Create Your Own Python Packages

From programming to publishing

Janne Kemppainen |

When programming in Python you're used to installing packages from the Python Package Index (PyPI). But how do the packages end up there? How can I make my Python code installable? Let's find out!

In this post I'll show you how to build a custom Python package, and how to create an automatic build pipeline with GitHub Actions so that you don't have to publish it manually every time.

I'm going to assume that you know how to use Git (you really should anyway). If you need a refresher on Git you can check out my post on Git essentials. You can also use the GitHub Desktop client or the version control integration of your IDE.

You can find all the code from the GitHub repository.

Structuring the project

The most important thing in a package is naturally the code.

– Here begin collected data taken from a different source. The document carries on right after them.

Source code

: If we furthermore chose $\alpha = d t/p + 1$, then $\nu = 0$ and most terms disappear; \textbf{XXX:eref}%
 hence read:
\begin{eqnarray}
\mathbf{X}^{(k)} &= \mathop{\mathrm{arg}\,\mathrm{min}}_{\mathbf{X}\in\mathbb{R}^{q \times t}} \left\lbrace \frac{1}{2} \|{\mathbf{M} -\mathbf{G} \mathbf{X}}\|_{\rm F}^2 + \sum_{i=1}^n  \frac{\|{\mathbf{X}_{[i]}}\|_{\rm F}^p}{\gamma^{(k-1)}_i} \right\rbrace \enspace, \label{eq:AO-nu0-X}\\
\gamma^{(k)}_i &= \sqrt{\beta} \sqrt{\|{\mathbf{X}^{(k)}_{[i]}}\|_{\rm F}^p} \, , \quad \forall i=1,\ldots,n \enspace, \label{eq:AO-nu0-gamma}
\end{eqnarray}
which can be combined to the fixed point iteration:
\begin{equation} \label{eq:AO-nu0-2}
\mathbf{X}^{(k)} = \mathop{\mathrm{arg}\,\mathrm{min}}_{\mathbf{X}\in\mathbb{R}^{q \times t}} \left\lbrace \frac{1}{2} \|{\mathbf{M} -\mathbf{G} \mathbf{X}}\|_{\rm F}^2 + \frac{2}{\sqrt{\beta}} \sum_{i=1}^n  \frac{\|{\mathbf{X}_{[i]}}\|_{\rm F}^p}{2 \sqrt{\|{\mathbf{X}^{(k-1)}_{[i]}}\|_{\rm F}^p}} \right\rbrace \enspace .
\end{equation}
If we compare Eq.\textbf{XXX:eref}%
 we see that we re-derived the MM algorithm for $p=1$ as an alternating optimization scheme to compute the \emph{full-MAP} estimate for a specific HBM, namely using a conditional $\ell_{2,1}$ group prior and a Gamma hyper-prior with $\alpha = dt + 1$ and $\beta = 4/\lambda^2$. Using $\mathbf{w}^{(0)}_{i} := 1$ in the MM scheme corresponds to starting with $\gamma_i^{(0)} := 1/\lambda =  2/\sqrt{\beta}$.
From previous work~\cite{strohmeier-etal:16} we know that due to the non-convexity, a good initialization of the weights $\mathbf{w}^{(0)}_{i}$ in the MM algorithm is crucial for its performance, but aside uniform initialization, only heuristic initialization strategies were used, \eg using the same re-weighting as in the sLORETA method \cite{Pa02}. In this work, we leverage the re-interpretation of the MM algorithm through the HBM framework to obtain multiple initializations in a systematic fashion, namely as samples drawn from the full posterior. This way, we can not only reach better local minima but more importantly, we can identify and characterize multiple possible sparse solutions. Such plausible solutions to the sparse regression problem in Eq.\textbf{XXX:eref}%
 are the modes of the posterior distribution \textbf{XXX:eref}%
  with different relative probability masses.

However, the idea of this post is not to create an awesome new package for the community but to show the general process of building packages. So with that in mind let's create something relatively simple.

So after three or so hours of desperately trying to come up with ideas I finally got this idea for a small utility:

Create a consistent selector that gets a list of possible values and chooses one based on the current date.

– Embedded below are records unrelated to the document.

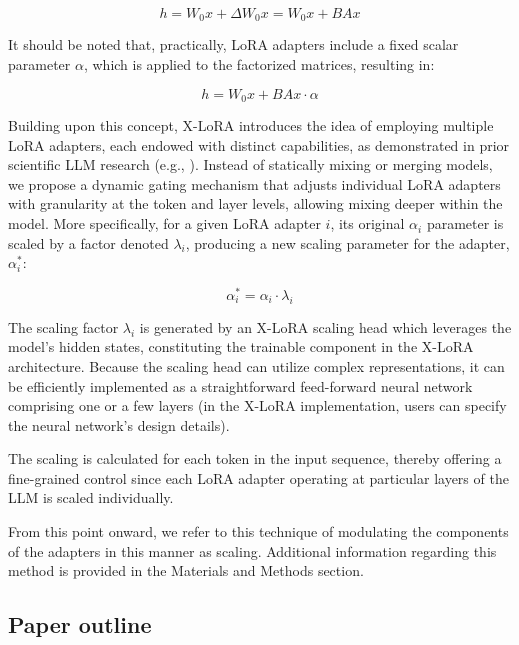 \begin{equation}
    h = W_0x + \Delta W_0x = W_0x + BAx
\end{equation}

It should be noted that, practically, LoRA adapters include a fixed scalar parameter $\alpha$, which is applied to the factorized matrices, resulting in:

\begin{equation}
    h = W_0x + BAx \cdot \alpha
\end{equation}

Building upon this concept, X-LoRA introduces the idea of employing multiple LoRA adapters, each endowed with distinct capabilities, as demonstrated in prior scientific LLM research (e.g., \cite{Buehler2023GenerativeDesign}). Instead of statically mixing or merging models, we propose a dynamic gating mechanism that adjusts individual LoRA adapters with granularity at the token and layer levels, allowing mixing deeper within the model. More specifically, for a given LoRA adapter $i$, its original $\alpha_i$ parameter is scaled by a factor denoted $\lambda_i$, producing a new scaling parameter for the adapter, $\alpha^*_i$:

\begin{equation}
    \alpha^*_i = \alpha_i \cdot \lambda_i
\end{equation}

The scaling factor $\lambda_i$ is generated by an X-LoRA scaling head which leverages the model’s hidden states, constituting the trainable component in the X-LoRA architecture. Because the scaling head can utilize complex representations, it can be efficiently implemented as a straightforward feed-forward neural network comprising one or a few layers (in the X-LoRA implementation, users can specify the neural network's design details).

The scaling is calculated for each token in the input sequence, thereby offering a fine-grained control since each LoRA adapter operating at particular layers of the LLM is scaled individually.

From this point onward, we refer to this technique of modulating the components of the adapters in this manner as scaling. Additional information regarding this method is provided in the Materials and Methods section.

\subsection{Paper outline}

Well that's simple enough. Let's get coding!

Setting up

The very first thing that I did was to create a new project on GitHub and then clone that to my computer so that I can have everything nicely under version control. When starting a new project in GitHub you can choose the software license and a .gitignore template during the initialization. In this project I chose the MIT License and a .gitignore with common Python exclusions.

The next part is to create the correct directory structure. I'll be calling my new package consistentor so I need to create the corresponding directory and create an empty __init__.py file inside it to mark it as a Python package. I also created a tests directory in preparation for unit testing.

I'm going to be using the rendezvous hashing algorithm to consistently select items so we are going to need some sort of a hash algorithm. The Python built in hashlib contains several algorithms but I want to include additional dependencies in my package to show you how they are handled. I've chosen xxhash which is a fast non-cryptographic hashing library.

Add your dependencies to a file called requirements.txt, in my case the file looks like this:

xxhash

Next, create a virtual environment using this command:

>> python3 -m venv venv

Activate the environment with (Mac/Linux):

>> . venv/bin/activate

or (Windows PowerShell):

>> .\venv\Scripts\Activate.ps1

Now install the requirements

>> python3 -m pip install -r requirements.txt

You can use any editor you like but if you're using Visual Studio Code it should detect your virtual environment automatically when you start editing a Python file in your project.

You might also want to check out my article on how you can use GNU Make to improve your Python development.

This is how the directory now looks (omitting the venv directory):


├── LICENSE
├── README.md
├── consistentor
│   └── __init__.py
├── requirements.txt
└── tests

Code implementation

The next task is to write the actual library implementation which I will keep quite simple. In this example I'll be implementing the basic rendezvous hashing algorithm without item weights.

The first code file is consistentor/rendezvous.py and it contains the actual algorithmic implementation:

import xxhash
from typing import List


def rendezvous_hash(key: str, items: List[str]):
    selected = None
    highest_score = -1
    for item in items:
        score = xxhash.xxh64_intdigest(f"{key}{item}")
        if score > highest_score:
            selected = item
            highest_score = score
    return selected    

It's quite simple, indeed. The rendezvous_hash takes a key and a list of items as inputs and returns the item with the highest score. The score values are calculated by combining the given key with an item and then calculating a hash as an integer value. Then the item that gets the highest calculated value wins!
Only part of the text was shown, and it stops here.